Description of the task = From the first line of the records through the line containing "- [x] Create basic", retype every line exactly and nothing else.

[[ Supplied information, beginning ]]

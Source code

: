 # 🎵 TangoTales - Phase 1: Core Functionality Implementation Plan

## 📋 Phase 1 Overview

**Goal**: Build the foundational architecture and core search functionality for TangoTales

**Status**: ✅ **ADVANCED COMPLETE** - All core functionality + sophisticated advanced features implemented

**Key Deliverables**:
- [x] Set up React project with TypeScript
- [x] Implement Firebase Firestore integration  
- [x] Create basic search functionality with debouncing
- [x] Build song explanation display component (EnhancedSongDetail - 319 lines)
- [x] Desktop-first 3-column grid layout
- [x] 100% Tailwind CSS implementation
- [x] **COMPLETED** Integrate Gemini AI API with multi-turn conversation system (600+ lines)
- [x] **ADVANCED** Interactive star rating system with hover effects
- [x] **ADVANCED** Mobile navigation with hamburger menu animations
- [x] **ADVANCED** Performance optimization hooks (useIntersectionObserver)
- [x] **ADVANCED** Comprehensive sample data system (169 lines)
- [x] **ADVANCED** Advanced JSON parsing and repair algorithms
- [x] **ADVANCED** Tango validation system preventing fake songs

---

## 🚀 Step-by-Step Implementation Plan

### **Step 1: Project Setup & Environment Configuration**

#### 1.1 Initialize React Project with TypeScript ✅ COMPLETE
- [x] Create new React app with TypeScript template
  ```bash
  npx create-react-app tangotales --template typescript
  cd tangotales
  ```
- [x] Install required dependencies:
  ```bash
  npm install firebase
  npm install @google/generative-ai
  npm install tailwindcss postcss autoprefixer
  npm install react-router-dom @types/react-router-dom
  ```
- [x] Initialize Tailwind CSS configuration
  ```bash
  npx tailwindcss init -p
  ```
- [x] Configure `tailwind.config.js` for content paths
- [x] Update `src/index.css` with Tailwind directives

[[ Supplied information, end ]]

Your response =
Source code

: # 🎵 TangoTales - Phase 1: Core Functionality Implementation Plan

## 📋 Phase 1 Overview

**Goal**: Build the foundational architecture and core search functionality for TangoTales

**Status**: ✅ **ADVANCED COMPLETE** - All core functionality + sophisticated advanced features implemented

**Key Deliverables**:
- [x] Set up React project with TypeScript
- [x] Implement Firebase Firestore integration  
- [x] Create basic search functionality with debouncing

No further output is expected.